Five years ago I had a bad case of butterflies. The day I had been waiting for had finally arrived. I would find out if I would have a son or a daughter. This day still goes down as one of the best days of my life. The following is an excerpt from my book, Bringing Home the Missing Linck: A Journey of Faith to Family. It’s a beautiful picture of two mothers sharing an incredible moment. A moment that I’m thankful I will be able to share with Jackson some day.
“You know I’m probably going to cry when we find out the sex of the baby,” I said.
“I kind of figured you would,” Allison said as we drove to her appointment.
We arrived at the doctor’s office a few minutes early and found a seat. I was a bundle of nerves. I had promised John and our families that I would call the moment we received the news. There was no way I could keep the secret long enough to plan a gender-reveal party!
My phone buzzed. I looked down to see a text message from John. “I have butterflies,” he wrote. “I’m ready to know.” I smiled. I had butterflies too. I couldn’t help but wonder if I’d be shopping for pink or blue.
Friends constantly asked if I wanted a boy or a girl. I had no preference. I knew I would be excited no matter the gender. I had waited such a long time for this moment.
“The baby just kicked,” Allison said. “Do you want to feel?”
I nodded. She took my hand and placed it on her belly. “The baby doesn’t move much during the day,” she said. “But it’s a wiggle worm at night. Sometimes it keeps me awake.”
I sat with my hand on her round belly and watched it move with each kick.
“Did I tell you the baby likes music?” she asked. “I put headphones on my stomach and crank up K-LOVE, and it squirms like crazy.”
I laughed at the thought of Allison with headphones on her belly. I liked knowing she let the baby listen to Christian music and that it responded.
About that time, the nurse called us back. I shot a quick text to John. “Heading back now.”
Allison got situated on the exam table, and I took her hand in mine. The nurse squirted a big glob of warm jelly on her belly and began to maneuver the wand. Within seconds, we were staring at the baby’s features on the huge flat-screen TV in front of us.
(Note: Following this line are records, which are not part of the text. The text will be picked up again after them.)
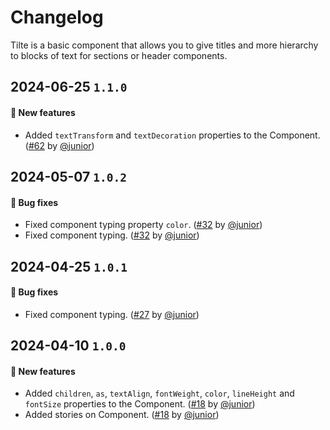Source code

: # Changelog

Tilte is a basic component that allows you to give titles and more hierarchy to blocks of text for sections or header components.

## 2024-06-25 `1.1.0`

#### 🎉 New features

- Added `textTransform` and `textDecoration` properties to the Component. ([#62](https://git.rarolabs.com.br/frontend/rarui/-/merge_requests/62) by [@junior](https://git.rarolabs.com.br/junior))

## 2024-05-07 `1.0.2`

#### 🐛 Bug fixes

- Fixed component typing property `color`. ([#32](https://git.rarolabs.com.br/frontend/rarui/-/merge_requests/32) by [@junior](https://git.rarolabs.com.br/junior))
- Fixed component typing. ([#32](https://git.rarolabs.com.br/frontend/rarui/-/merge_requests/32) by [@junior](https://git.rarolabs.com.br/junior))

## 2024-04-25 `1.0.1`

#### 🐛 Bug fixes

- Fixed component typing. ([#27](https://git.rarolabs.com.br/frontend/rarui/-/merge_requests/27) by [@junior](https://git.rarolabs.com.br/junior))

## 2024-04-10 `1.0.0`

#### 🎉 New features

- Added `children`, `as`, `textAlign`, `fontWeight`, `color`, `lineHeight` and `fontSize` properties to the Component. ([#18](https://git.rarolabs.com.br/frontend/rarui/-/merge_requests/18) by [@junior](https://git.rarolabs.com.br/junior))
- Added stories on Component. ([#18](https://git.rarolabs.com.br/frontend/rarui/-/merge_requests/18) by [@junior](https://git.rarolabs.com.br/junior))

<!-- #### 🛠 Breaking changes -->

<!-- #### 📚 3rd party library updates -->

<!-- #### 🎉 New features -->

<!-- #### 🐛 Bug fixes -->

<!-- #### 💡 Others -->
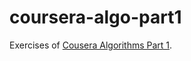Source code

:# coursera-algo-part1
Exercises of [Cousera Algorithms Part 1](https://www.coursera.org/learn/algorithms-part1).
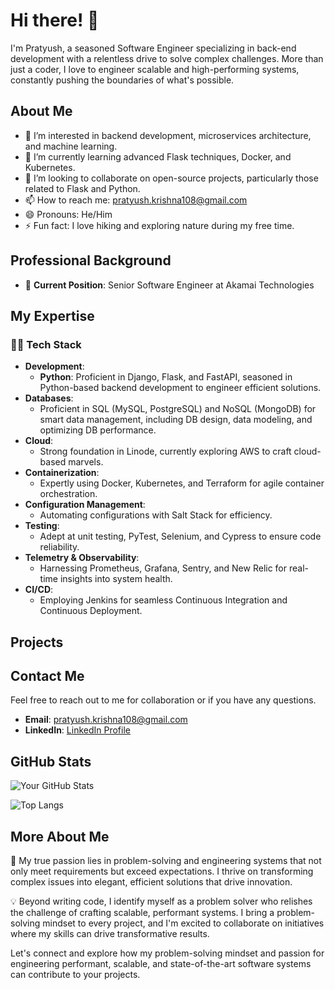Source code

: 
# Hi there! 👋

I'm Pratyush, a seasoned Software Engineer specializing in back-end development with a relentless drive to solve complex challenges. More than just a coder, I love to engineer scalable and high-performing systems, constantly pushing the boundaries of what's possible.

## About Me

- 👀 I’m interested in backend development, microservices architecture, and machine learning.
- 🌱 I’m currently learning advanced Flask techniques, Docker, and Kubernetes.
- 💞️ I’m looking to collaborate on open-source projects, particularly those related to Flask and Python.
- 📫 How to reach me: pratyush.krishna108@gmail.com
- 😄 Pronouns: He/Him
- ⚡ Fun fact: I love hiking and exploring nature during my free time.

## Professional Background

- 💼 **Current Position**: Senior Software Engineer at Akamai Technologies

## My Expertise

### 👨‍💻 Tech Stack

- **Development**: 
  - **Python**: Proficient in Django, Flask, and FastAPI, seasoned in Python-based backend development to engineer efficient solutions.
- **Databases**: 
  - Proficient in SQL (MySQL, PostgreSQL) and NoSQL (MongoDB) for smart data management, including DB design, data modeling, and optimizing DB performance.
- **Cloud**: 
  - Strong foundation in Linode, currently exploring AWS to craft cloud-based marvels.
- **Containerization**: 
  - Expertly using Docker, Kubernetes, and Terraform for agile container orchestration.
- **Configuration Management**: 
  - Automating configurations with Salt Stack for efficiency.
- **Testing**: 
  - Adept at unit testing, PyTest, Selenium, and Cypress to ensure code reliability.
- **Telemetry & Observability**: 
  - Harnessing Prometheus, Grafana, Sentry, and New Relic for real-time insights into system health.
- **CI/CD**: 
  - Employing Jenkins for seamless Continuous Integration and Continuous Deployment.

## Projects


## Contact Me

Feel free to reach out to me for collaboration or if you have any questions.

- **Email**: pratyush.krishna108@gmail.com
- **LinkedIn**: [LinkedIn Profile](https://www.linkedin.com/in/krsnite108/)


## GitHub Stats

![Your GitHub Stats](https://github-readme-stats.vercel.app/api?username=krsnite108&show_icons=true&theme=radical)

![Top Langs](https://github-readme-stats.vercel.app/api/top-langs/?username=krsnite108&layout=compact&theme=radical)

## More About Me

🌟 My true passion lies in problem-solving and engineering systems that not only meet requirements but exceed expectations. I thrive on transforming complex issues into elegant, efficient solutions that drive innovation.

💡 Beyond writing code, I identify myself as a problem solver who relishes the challenge of crafting scalable, performant systems. I bring a problem-solving mindset to every project, and I'm excited to collaborate on initiatives where my skills can drive transformative results.

Let's connect and explore how my problem-solving mindset and passion for engineering performant, scalable, and state-of-the-art software systems can contribute to your projects.


<!---
krsnite108/krsnite108 is a ✨ special ✨ repository because its `README.md` (this file) appears on your GitHub profile.
You can click the Preview link to take a look at your changes.
--->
I wiped away tears as the nurse pointed out ten tiny fingers and ten tiny toes.
“You’re already crying,” Allison said with a laugh. “She hasn’t even told us if it’s a boy or a girl.”
Then I heard the words I had been waiting to hear since July.
“It’s a boy,” the nurse said. “And he’s definitely not shy!”
I squealed with delight and squeezed Allison’s hand a little too tight. I was going to have a son. “He’s perfect! I have to call John.” Without letting go of Allison’s hand I pushed John’s number on speed dial. He picked up on the first ring. “It’s a boy!”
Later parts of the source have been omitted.